* [Problem description]: For every line that contains the string "valign", pull that line out of the material below.
### Extracted data ###
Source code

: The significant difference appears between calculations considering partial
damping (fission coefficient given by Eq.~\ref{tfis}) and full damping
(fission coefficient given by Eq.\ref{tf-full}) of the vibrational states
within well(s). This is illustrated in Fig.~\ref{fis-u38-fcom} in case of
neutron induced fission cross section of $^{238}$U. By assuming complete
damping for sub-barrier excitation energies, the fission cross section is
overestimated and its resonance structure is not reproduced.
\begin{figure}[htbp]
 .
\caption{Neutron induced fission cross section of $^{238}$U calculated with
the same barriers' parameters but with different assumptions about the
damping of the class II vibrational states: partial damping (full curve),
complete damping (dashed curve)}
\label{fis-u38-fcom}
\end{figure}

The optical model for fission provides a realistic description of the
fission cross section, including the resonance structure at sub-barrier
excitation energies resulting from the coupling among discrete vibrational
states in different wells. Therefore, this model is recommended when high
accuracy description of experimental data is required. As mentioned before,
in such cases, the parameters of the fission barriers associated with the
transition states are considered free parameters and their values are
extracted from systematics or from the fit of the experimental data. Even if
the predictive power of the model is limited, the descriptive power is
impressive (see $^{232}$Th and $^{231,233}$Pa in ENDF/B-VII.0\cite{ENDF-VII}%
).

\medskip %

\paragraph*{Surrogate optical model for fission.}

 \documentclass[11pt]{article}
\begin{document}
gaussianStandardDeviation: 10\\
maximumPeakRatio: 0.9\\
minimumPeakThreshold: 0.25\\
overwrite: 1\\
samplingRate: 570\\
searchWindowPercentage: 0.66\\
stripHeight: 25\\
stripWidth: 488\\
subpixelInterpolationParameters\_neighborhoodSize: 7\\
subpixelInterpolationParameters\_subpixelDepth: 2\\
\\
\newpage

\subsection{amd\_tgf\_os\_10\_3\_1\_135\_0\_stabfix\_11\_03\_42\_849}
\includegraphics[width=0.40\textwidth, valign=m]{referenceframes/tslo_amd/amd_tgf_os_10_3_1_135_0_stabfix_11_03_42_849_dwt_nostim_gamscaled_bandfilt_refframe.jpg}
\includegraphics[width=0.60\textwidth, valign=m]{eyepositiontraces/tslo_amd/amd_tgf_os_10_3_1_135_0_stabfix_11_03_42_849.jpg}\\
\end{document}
###
* [Result of the exercise]:
\includegraphics[width=0.40\textwidth, valign=m]{referenceframes/tslo_amd/amd_tgf_os_10_3_1_135_0_stabfix_11_03_42_849_dwt_nostim_gamscaled_bandfilt_refframe.jpg}
\includegraphics[width=0.60\textwidth, valign=m]{eyepositiontraces/tslo_amd/amd_tgf_os_10_3_1_135_0_stabfix_11_03_42_849.jpg}\\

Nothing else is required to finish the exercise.